Published:September 02, 2022DOI:https://doi.org/10.1016/j.spinee.2022.08.020

      Abstract

      BACKGROUND

      Degenerative lumbar spondylolisthesis is one of the most common pathologies addressed by surgeons. Recently, data demonstrated improved outcomes with fusion in conjunction with laminectomy compared to laminectomy alone. However, given not all degenerative spondylolistheses are clinically comparable, the best treatment option may depend on multiple parameters. Specifically, the impact of spinopelvic alignment on patient reported and clinical outcomes following fusion versus decompression for grade I spondylolisthesis has yet to be explored.

      PURPOSE

      This study assessed two-year clinical outcomes and one-year patient reported outcomes following laminectomy with concomitant fusion versus laminectomy alone for management of grade I degenerative spondylolisthesis and stenosis. The present study is the first to examine the effect of spinopelvic alignment on patient-reported and clinical outcomes following decompression alone versus decompression with fusion.

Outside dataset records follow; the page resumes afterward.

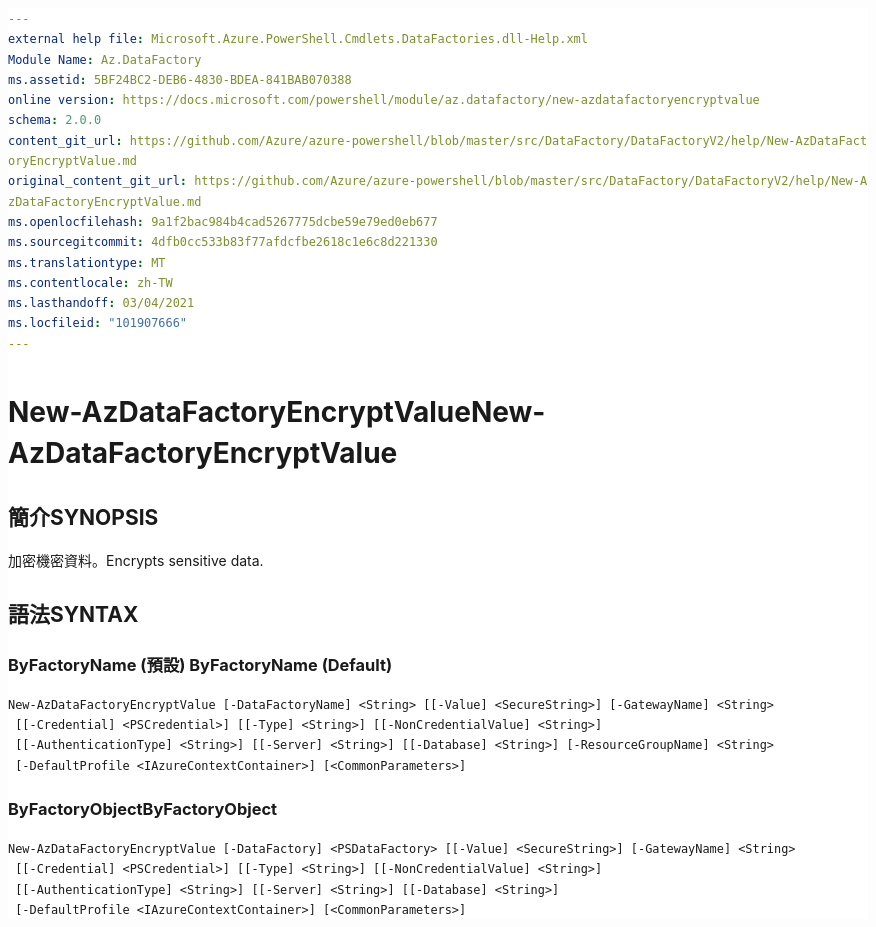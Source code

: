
 ```yaml
---
external help file: Microsoft.Azure.PowerShell.Cmdlets.DataFactories.dll-Help.xml
Module Name: Az.DataFactory
ms.assetid: 5BF24BC2-DEB6-4830-BDEA-841BAB070388
online version: https://docs.microsoft.com/powershell/module/az.datafactory/new-azdatafactoryencryptvalue
schema: 2.0.0
content_git_url: https://github.com/Azure/azure-powershell/blob/master/src/DataFactory/DataFactoryV2/help/New-AzDataFactoryEncryptValue.md
original_content_git_url: https://github.com/Azure/azure-powershell/blob/master/src/DataFactory/DataFactoryV2/help/New-AzDataFactoryEncryptValue.md
ms.openlocfilehash: 9a1f2bac984b4cad5267775dcbe59e79ed0eb677
ms.sourcegitcommit: 4dfb0cc533b83f77afdcfbe2618c1e6c8d221330
ms.translationtype: MT
ms.contentlocale: zh-TW
ms.lasthandoff: 03/04/2021
ms.locfileid: "101907666"
---
```

# <span data-ttu-id="1136b-101">New-AzDataFactoryEncryptValue</span><span class="sxs-lookup"><span data-stu-id="1136b-101">New-AzDataFactoryEncryptValue</span></span>

## <span data-ttu-id="1136b-102">簡介</span><span class="sxs-lookup"><span data-stu-id="1136b-102">SYNOPSIS</span></span>
<span data-ttu-id="1136b-103">加密機密資料。</span><span class="sxs-lookup"><span data-stu-id="1136b-103">Encrypts sensitive data.</span></span>

## <span data-ttu-id="1136b-104">語法</span><span class="sxs-lookup"><span data-stu-id="1136b-104">SYNTAX</span></span>

### <span data-ttu-id="1136b-105">ByFactoryName (預設) </span><span class="sxs-lookup"><span data-stu-id="1136b-105">ByFactoryName (Default)</span></span>
```
New-AzDataFactoryEncryptValue [-DataFactoryName] <String> [[-Value] <SecureString>] [-GatewayName] <String>
 [[-Credential] <PSCredential>] [[-Type] <String>] [[-NonCredentialValue] <String>]
 [[-AuthenticationType] <String>] [[-Server] <String>] [[-Database] <String>] [-ResourceGroupName] <String>
 [-DefaultProfile <IAzureContextContainer>] [<CommonParameters>]
```

### <span data-ttu-id="1136b-106">ByFactoryObject</span><span class="sxs-lookup"><span data-stu-id="1136b-106">ByFactoryObject</span></span>
```
New-AzDataFactoryEncryptValue [-DataFactory] <PSDataFactory> [[-Value] <SecureString>] [-GatewayName] <String>
 [[-Credential] <PSCredential>] [[-Type] <String>] [[-NonCredentialValue] <String>]
 [[-AuthenticationType] <String>] [[-Server] <String>] [[-Database] <String>]
 [-DefaultProfile <IAzureContextContainer>] [<CommonParameters>]
```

      STUDY DESIGN/SETTING

      Retrospective sub-group analysis of observational, prospectively collected cohort study.

      PATIENT SAMPLE

      679 patients treated with laminectomy with fusion or laminectomy alone for grade I degenerative spondylolisthesis and comorbid spinal stenosis performed by orthopaedic and neurosurgeons at three medical centers affiliated with a single, tertiary care center.

      OUTCOME MEASURES

      The primary outcome was the change in Patient-Reported Outcome Measurement Information System (PROMIS), Global Physical Health (GPH), and Global Mental Health (GMH) scores at baseline and post-operatively at 4-6 and 10-12 months postoperatively. Secondary outcomes included operative parameters (estimated blood loss and operative time), and two-year clinical outcomes including reoperations, duration of postoperative physical therapy, and discharge disposition.

      METHODS

      Radiographs/MRIs assessed stenosis, spondylolisthesis, pelvic incidence, lumbar lordosis, sacral slope, and pelvic tilt; from this data, two cohorts were created based on pelvic incidence minus lumbar lordosis (PILL), denoted as “high” and “low” mismatch. Patients underwent either decompression or decompression with fusion; propensity score matching (PSM) and coarsened exact matching (CEM) were used to create matched cohorts of “cases” (fusion) and “controls” (decompression). Binary comparisons used McNemar test; continuous outcomes used Wilcoxon rank-sum test. Between-group comparisons of changes in PROMIS GPH and GMH scores were analyzed using mixed-effects models; analyses were conducted separately for patients with high and low pelvic incidence-lumbar lordosis (PILL) mismatch.

      RESULTS

      49.9% of patients (339) underwent lumbar decompression with fusion, while 50.1% (340) received decompression. In the high PLL mismatch cohort at 10-12 months postoperatively, fusion-treated patients reported improved PROs, including GMH (26.61 vs. 20.75, p<0.0001) and GPH (23.61 vs. 18.13, p<0.0001). They also required fewer months of outpatient physical therapy (1.61 vs. 3.65, p<0.0001) and had lower 2-year reoperation rates (12.63% vs. 17.89%, p=0.0442) compared to decompression-only patients. In contrast, in the low PLL mismatch cohort, fusion-treated patients demonstrated worse endpoint PROs (GMH: 18.67 vs. 21.52, p<0.0001; GPH: 16.08 vs. 20.74, p<0.0001). They were also more likely to require skilled nursing/rehabilitation centers (6.86% vs. 0.98%, p=0.0412) and extended outpatient physical therapy (2.47 vs. 1.34 months, p<0.0001) and had higher 2-year reoperation rates (25.49% vs. 14.71%,p=0.0152).

      CONCLUSIONS

      Lumbar laminectomy with fusion was superior to laminectomy in health–related quality of life and reoperation rate at two years postoperatively only for patients with sagittal malalignment, represented by high PILL mismatch. In contrast, the addition of fusion for patients with low-grade spondylolisthesis, spinal stenosis, and spinopelvic harmony (low PILL mismatch) resulted in worse quality of life outcomes and reoperation rates.